Like many of you, I have endured a long, hard, dark season of life where the resounding thought running through my mind was simply ‘WHY’. Why me? Why anyone? Why do people have to deal with horrible things? Why do GOOD, CHRISTIAN people go through such dark times of suffering? Why does God allow it? Why, why, why, why. Well, I learned the answer to my why.
I was by all standards a good, Christian girl. I went to church, loved the Lord and pursued a relationship with Him. I stood by the Bible and did my very best to live my life according to it. I was not perfect, I had plenty of struggles, but the heart was there. All spirituality aside, I was by all means a good person. I was a hard, diligent worker, I made great grades, I tried to be kind and outgoing, and I was motivated to succeed- at everything. I had my life planned out to a T. I always said “I’ll take whatever God has for me”, but little did I know, I had no clue what I was really talking about. I had good intentions, but no genuine knowledge of what exactly that could entail.

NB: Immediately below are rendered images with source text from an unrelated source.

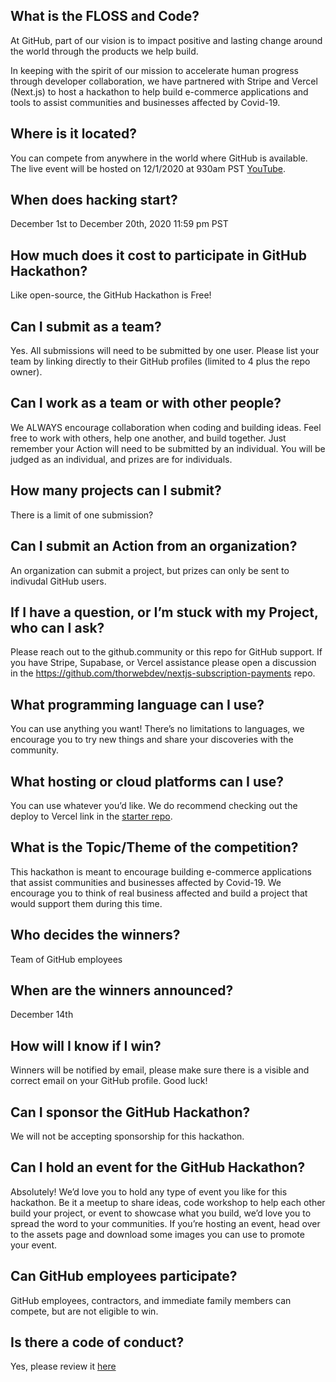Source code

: ## What is the FLOSS and Code?
At GitHub, part of our vision is to impact positive and lasting change around the world through the products we help build.

In keeping with the spirit of our mission to accelerate human progress through developer collaboration, we have partnered with Stripe and Vercel (Next.js) to host a hackathon to help build e-commerce applications and tools to assist communities and businesses affected by Covid-19.

## Where is it located?
You can compete from anywhere in the world where GitHub is available. The live event will be hosted on 12/1/2020 at 930am PST [YouTube](https://youtube.com/github).

## When does hacking start?
December 1st to December 20th, 2020 11:59 pm PST

## How much does it cost to participate in GitHub Hackathon?
Like open-source, the GitHub Hackathon is Free!

## Can I submit as a team?
Yes. All submissions will need to be submitted by one user. Please list your team by linking directly to their GitHub profiles (limited to 4 plus the repo owner).

## Can I work as a team or with other people?
We ALWAYS encourage collaboration when coding and building ideas. Feel free to work with others, help one another, and build together. Just remember your Action will need to be submitted by an individual. You will be judged as an individual, and prizes are for individuals.

## How many projects can I submit?
There is a limit of one submission?

## Can I submit an Action from an organization?
An organization can submit a project, but prizes can only be sent to indivudal GitHub users.

## If I have a question, or I’m stuck with my Project, who can I ask?
Please reach out to the github.community or this repo for GitHub support. If you have Stripe, Supabase, or Vercel assistance please open a discussion in the https://github.com/thorwebdev/nextjs-subscription-payments repo.

## What programming language can I use?
You can use anything you want! There’s no limitations to languages, we encourage you to try new things and share your discoveries with the community.

## What hosting or cloud platforms can I use?
You can use whatever you’d like. We do recommend checking out the deploy to Vercel link in the [starter repo](https://github.com/thorwebdev/nextjs-subscription-payments). 

## What is the Topic/Theme of the competition?
This hackathon is meant to encourage building e-commerce applications that assist communities and businesses affected by Covid-19. We encourage you to think of real business affected and build a project that would support them during this time.

## Who decides the winners?
Team of GitHub employees

## When are the winners announced?
December 14th

## How will I know if I win?
Winners will be notified by email, please make sure there is a visible and correct email on your GitHub profile. Good luck!

## Can I sponsor the GitHub Hackathon?
We will not be accepting sponsorship for this hackathon.

## Can I hold an event for the GitHub Hackathon?
Absolutely! We’d love you to hold any type of event you like for this hackathon. Be it a meetup to share ideas, code workshop to help each other build your project, or event to showcase what you build, we’d love you to spread the word to your communities. If you’re hosting an event, head over to the assets page and download some images you can use to promote your event.

## Can GitHub employees participate?
GitHub employees, contractors, and immediate family members can compete, but are not eligible to win.

## Is there a code of conduct?
Yes, please review it [here](https://github.com/floss-and-code/code_of_conduct)

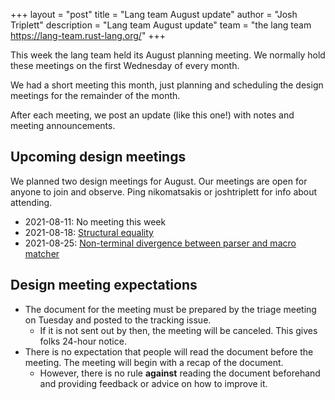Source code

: +++
layout = "post"
title = "Lang team August update"
author = "Josh Triplett"
description = "Lang team August update"
team = "the lang team <https://lang-team.rust-lang.org/>"
+++

This week the lang team held its August planning meeting. We normally hold
these meetings on the first Wednesday of every month.

We had a short meeting this month, just planning and scheduling the design
meetings for the remainder of the month.

After each meeting, we post an update (like this one!) with notes and meeting announcements.

## Upcoming design meetings

We planned two design meetings for August. Our meetings are open for anyone to join and observe. Ping nikomatsakis or joshtriplett for info about attending.

* 2021-08-11: No meeting this week
* 2021-08-18: [Structural equality](https://github.com/rust-lang/lang-team/issues/94)
* 2021-08-25: [Non-terminal divergence between parser and macro matcher](https://github.com/rust-lang/lang-team/issues/111)

## Design meeting expectations

* The document for the meeting must be prepared by the triage meeting on Tuesday and posted to the tracking issue.
    * If it is not sent out by then, the meeting will be canceled. This gives folks 24-hour notice.
* There is no expectation that people will read the document before the meeting. The meeting will begin with a recap of the document.
    * However, there is no rule **against** reading the document beforehand and providing feedback or advice on how to improve it.

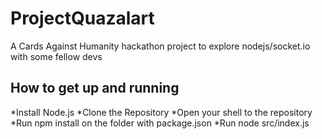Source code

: ProjectQuazalart
================

A Cards Against Humanity hackathon project to explore nodejs/socket.io with some fellow devs


How to get up and running
--

*Install Node.js
*Clone the Repository
*Open your shell to the repository
*Run npm install on the folder with package.json
*Run node src/index.js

My first semester of my freshman year of college, three days after my 19th birthday, I was raped. I was a good, Christian girl, but it didn't matter. It didn’t matter that I was a hard worker and a good student. None of it mattered. But why? Shouldn’t some of my good deeds count for something? Why was I raped? Why did I have to carry around this awful, ugly, heavy burden? Why did I have to go through this, and why does anyone have to go through this? Ultimately, why did God allow it to happen?

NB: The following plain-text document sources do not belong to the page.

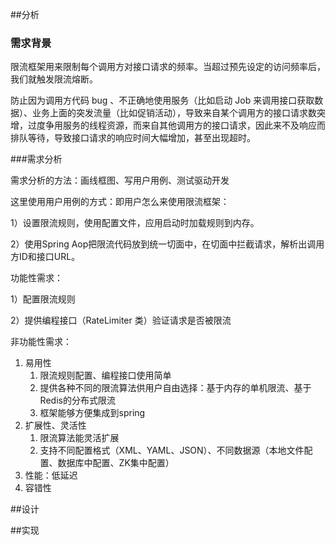 ##分析

### 需求背景

限流框架用来限制每个调用方对接口请求的频率。当超过预先设定的访问频率后，我们就触发限流熔断。

防止因为调用方代码 bug 、不正确地使用服务（比如启动 Job 来调用接口获取数据）、业务上面的突发流量（比如促销活动），导致来自某个调用方的接口请求数突增，过度争用服务的线程资源，而来自其他调用方的接口请求，因此来不及响应而排队等待，导致接口请求的响应时间大幅增加，甚至出现超时。

###需求分析

需求分析的方法：画线框图、写用户用例、测试驱动开发

这里使用用户用例的方式：即用户怎么来使用限流框架：

1）设置限流规则，使用配置文件，应用启动时加载规则到内存。

2）使用Spring Aop把限流代码放到统一切面中，在切面中拦截请求，解析出调用方ID和接口URL。



功能性需求：

1）配置限流规则

2）提供编程接口（RateLimiter 类）验证请求是否被限流



非功能性需求：

1. 易用性
   1. 限流规则配置、编程接口使用简单
   2. 提供各种不同的限流算法供用户自由选择：基于内存的单机限流、基于Redis的分布式限流
   3. 框架能够方便集成到spring
2. 扩展性、灵活性
   1. 限流算法能灵活扩展
   2. 支持不同配置格式（XML、YAML、JSON）、不同数据源（本地文件配置、数据库中配置、ZK集中配置）
3. 性能：低延迟
4. 容错性



##设计



##实现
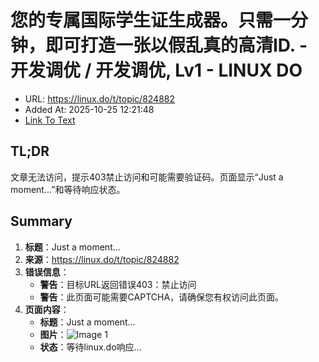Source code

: # 您的专属国际学生证生成器。只需一分钟，即可打造一张以假乱真的高清ID. - 开发调优 / 开发调优, Lv1 - LINUX DO
- URL: https://linux.do/t/topic/824882
- Added At: 2025-10-25 12:21:48
- [Link To Text](2025-10-25-您的专属国际学生证生成器。只需一分钟，即可打造一张以假乱真的高清id.---开发调优-开发调优,-lv1---linux-do_raw.md)

## TL;DR
文章无法访问，提示403禁止访问和可能需要验证码。页面显示“Just a moment...”和等待响应状态。

## Summary
1. **标题**：Just a moment...
2. **来源**：https://linux.do/t/topic/824882
3. **错误信息**：
   - **警告**：目标URL返回错误403：禁止访问
   - **警告**：此页面可能需要CAPTCHA，请确保您有权访问此页面。
4. **页面内容**：
   - **标题**：Just a moment...
   - **图片**：![Image 1](blob:http://localhost/deaec548461092c7e1c8180c655271cb)
   - **状态**：等待linux.do响应...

A few reasons. First, God doesn’t make bad things happen. He is good and only good comes from Him. Bad things happen because we live in a sin-filled world and people have a free will. Unfortunately, people make very poor decisions with their gift of a free will and these decisions affect everyone around them. They can be very, very harmful. Second, God wants to have more than a superficial relationship with us. He wants to go DEEP and have a REAL, INTIMATE relationship with each of us. In order to have that relationship we have to go through things that completely break us and give us no option but to lean on Him and grow. During my dark days, I was completely isolated. I was betrayed, rejected, and hurt. I flinched away from any outstretched hands in my time of utmost need. I knew I needed relationships, at least one real one, but I couldn’t seem to find trust in anyone. A few people offered me the “I’m here if you need anything!” and though they genuinely meant it, that is not what I needed. I didn’t need or want a helping hand. What I needed no one could provide.

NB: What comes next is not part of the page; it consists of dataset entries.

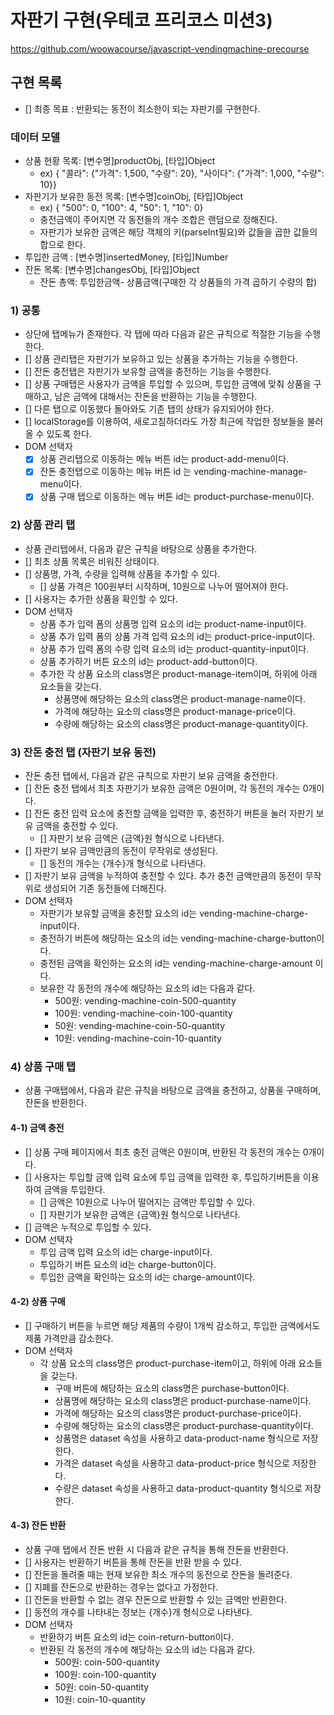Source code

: # 자판기 구현(우테코 프리코스 미션3)

https://github.com/woowacourse/javascript-vendingmachine-precourse

## 구현 목록

- [] 최종 목표 : 반환되는 동전이 최소한이 되는 자판기를 구현한다.

### 데이터 모델

- 상품 현황 목록: [변수명]productObj, [타입]Object
  - ex) { "콜라": {"가격": 1,500, "수량": 20}, "사이다": {"가격": 1,000, "수량": 10}}
- 자판기가 보유한 동전 목록: [변수명]coinObj, [타입]Object
  - ex) { "500": 0, "100": 4, "50": 1, "10": 0}
  - 충전금액이 주어지면 각 동전들의 개수 조합은 랜덤으로 정해진다.
  - 자판기가 보유한 금액은 해당 객체의 키(parseInt필요)와 값들을 곱한 값들의 합으로 한다.
- 투입한 금액 : [변수명]insertedMoney, [타입]Number
- 잔돈 목록: [변수명]changesObj, [타입]Object
  - 잔돈 총액: 투입한금액- 상품금액(구매한 각 상품들의 가격 곱하기 수량의 합)

### 1) 공통

- 상단에 탭메뉴가 존재한다. 각 탭에 따라 다음과 같은 규칙으로 적절한 기능을 수행한다.
- [] 상품 관리탭은 자판기가 보유하고 있는 상품을 추가하는 기능을 수행한다.
- [] 잔돈 충전탭은 자판기가 보유할 금액을 충전하는 기능을 수행한다.
- [] 상품 구매탭은 사용자가 금액을 투입할 수 있으며, 투입한 금액에 맞춰 상품을 구매하고, 남은 금액에 대해서는 잔돈을 반환하는 기능을 수행한다.
- [] 다른 탭으로 이동했다 돌아와도 기존 탭의 상태가 유지되어야 한다.
- [] localStorage를 이용하여, 새로고침하더라도 가장 최근에 작업한 정보들을 불러올 수 있도록 한다.
- DOM 선택자
  - [x] 상품 관리탭으로 이동하는 메뉴 버튼 id는 product-add-menu이다.
  - [x] 잔돈 충전탭으로 이동하는 메뉴 버튼 id 는 vending-machine-manage-menu이다.
  - [x] 상품 구매 탭으로 이동하는 메뉴 버튼 id는 product-purchase-menu이다.

### 2) 상품 관리 탭

- 상품 관리탭에서, 다음과 같은 규칙을 바탕으로 상품을 추가한다.
- [] 최초 상품 목록은 비워진 상태이다.
- [] 상품명, 가격, 수량을 입력해 상품을 추가할 수 있다.
  - [] 상품 가격은 100원부터 시작하며, 10원으로 나누어 떨어져야 한다.
- [] 사용자는 추가한 상품을 확인할 수 있다.
- DOM 선택자
  - 상품 추가 입력 폼의 상품명 입력 요소의 id는 product-name-input이다.
  - 상품 추가 입력 폼의 상품 가격 입력 요소의 id는 product-price-input이다.
  - 상품 추가 입력 폼의 수량 입력 요소의 id는 product-quantity-input이다.
  - 상품 추가하기 버튼 요소의 id는 product-add-button이다.
  - 추가한 각 상품 요소의 class명은 product-manage-item이며, 하위에 아래 요소들을 갖는다.
    - 상품명에 해당하는 요소의 class명은 product-manage-name이다.
    - 가격에 해당하는 요소의 class명은 product-manage-price이다.
    - 수량에 해당하는 요소의 class명은 product-manage-quantity이다.

### 3) 잔돈 충전 탭 (자판기 보유 동전)

- 잔돈 충전 탭에서, 다음과 같은 규칙으로 자판기 보유 금액을 충전한다.
- [] 잔돈 충전 탭에서 최초 자판기가 보유한 금액은 0원이며, 각 동전의 개수는 0개이다.
- [] 잔돈 충전 입력 요소에 충전할 금액을 입력한 후, 충전하기 버튼을 눌러 자판기 보유 금액을 충전할 수 있다.
  - [] 자판기 보유 금액은 {금액}원 형식으로 나타낸다.
- [] 자판기 보유 금액만큼의 동전이 무작위로 생성된다.
  - [] 동전의 개수는 {개수}개 형식으로 나타낸다.
- [] 자판기 보유 금액을 누적하여 충전할 수 있다. 추가 충전 금액만큼의 동전이 무작위로 생성되어 기존 동전들에 더해진다.
- DOM 선택자
  - 자판기가 보유할 금액을 충전할 요소의 id는 vending-machine-charge-input이다.
  - 충전하기 버튼에 해당하는 요소의 id는 vending-machine-charge-button이다.
  - 충전된 금액을 확인하는 요소의 id는 vending-machine-charge-amount 이다.
  - 보유한 각 동전의 개수에 해당하는 요소의 id는 다음과 같다.
    - 500원: vending-machine-coin-500-quantity
    - 100원: vending-machine-coin-100-quantity
    - 50원: vending-machine-coin-50-quantity
    - 10원: vending-machine-coin-10-quantity

### 4) 상품 구매 탭

- 상품 구매탭에서, 다음과 같은 규칙을 바탕으로 금액을 충전하고, 상품을 구매하며, 잔돈을 반환한다.

#### 4-1) 금액 충전

- [] 상품 구매 페이지에서 최초 충전 금액은 0원이며, 반환된 각 동전의 개수는 0개이다.
- [] 사용자는 투입할 금액 입력 요소에 투입 금액을 입력한 후, 투입하기버튼을 이용하여 금액을 투입한다.
  - [] 금액은 10원으로 나누어 떨어지는 금액만 투입할 수 있다.
  - [] 자판기가 보유한 금액은 {금액}원 형식으로 나타낸다.
- [] 금액은 누적으로 투입할 수 있다.
- DOM 선택자
  - 투입 금액 입력 요소의 id는 charge-input이다.
  - 투입하기 버튼 요소의 id는 charge-button이다.
  - 투입한 금액을 확인하는 요소의 id는 charge-amount이다.

#### 4-2) 상품 구매

- [] 구매하기 버튼을 누르면 해당 제품의 수량이 1개씩 감소하고, 투입한 금액에서도 제품 가격만큼 감소한다.
- DOM 선택자
  - 각 상품 요소의 class명은 product-purchase-item이고, 하위에 아래 요소들을 갖는다.
    - 구매 버튼에 해당하는 요소의 class명은 purchase-button이다.
    - 상품명에 해당하는 요소의 class명은 product-purchase-name이다.
    - 가격에 해당하는 요소의 class명은 product-purchase-price이다.
    - 수량에 해당하는 요소의 class명은 product-purchase-quantity이다.
    - 상품명은 dataset 속성을 사용하고 data-product-name 형식으로 저장한다.
    - 가격은 dataset 속성을 사용하고 data-product-price 형식으로 저장한다.
    - 수량은 dataset 속성을 사용하고 data-product-quantity 형식으로 저장한다.

#### 4-3) 잔돈 반환

- 상품 구매 탭에서 잔돈 반환 시 다음과 같은 규칙을 통해 잔돈을 반환한다.
- [] 사용자는 반환하기 버튼을 통해 잔돈을 반환 받을 수 있다.
- [] 잔돈을 돌려줄 때는 현재 보유한 최소 개수의 동전으로 잔돈을 돌려준다.
- [] 지폐를 잔돈으로 반환하는 경우는 없다고 가정한다.
- [] 잔돈을 반환할 수 없는 경우 잔돈으로 반환할 수 있는 금액만 반환한다.
- [] 동전의 개수를 나타내는 정보는 {개수}개 형식으로 나타낸다.
- DOM 선택자
  - 반환하기 버튼 요소의 id는 coin-return-button이다.
  - 반환된 각 동전의 개수에 해당하는 요소의 id는 다음과 같다.
    - 500원: coin-500-quantity
    - 100원: coin-100-quantity
    - 50원: coin-50-quantity
    - 10원: coin-10-quantity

I needed a deep, intimate relationship. Instead of an outstretched hand, I needed someone to crawl down into the trench I was stuck in, lift me up and help carry me out. And once we got out, I needed them to help me crawl, then walk, then run again. I needed someone to carry the weight of what I was carrying because it was crushing me. No human could possibly meet all the needs I had. After 5 long, hard months, I was finally so desperate I gave my whole self to Jesus. Surely enough, He carried me out. He took my burden upon Himself and carried me out.
After several months of agony, one of the key things that helped me finally turn to Him was this reminder: in the midst of my betrayal and rejection, if no one in the world could relate or help me, Jesus could. He understood the ultimate form of betrayal and rejection when He was hung on the cross. THAT finally flipped the switch in my head like “Hey, I really can trust Him because He really, truly, genuinely understands. He’s been through it!” So then I was like “Alright, man. Come and get me. I’m desperate.” and He did. If I would not have been so broken, so hurt, and so isolated, I would not have turned to Jesus and had to depend solely on Him for everything. Because of all that turmoil, Jesus was and is the only reason I am here today.
If I wouldn’t have leaned on Him, I wouldn’t be here and we wouldn’t have the relationship we do. Another reason, I would not be able to relate to a group of individuals who have endured the same horrendous things I have. If I hadn’t gone through what I did, again, I would not be right here right now. I would be carrying on with my mediocre life doing mediocre things and not really changing or helping the world. This is my calling. This is what I want to do and this is what I’m supposed to do, but I could have never done it without going through what I did.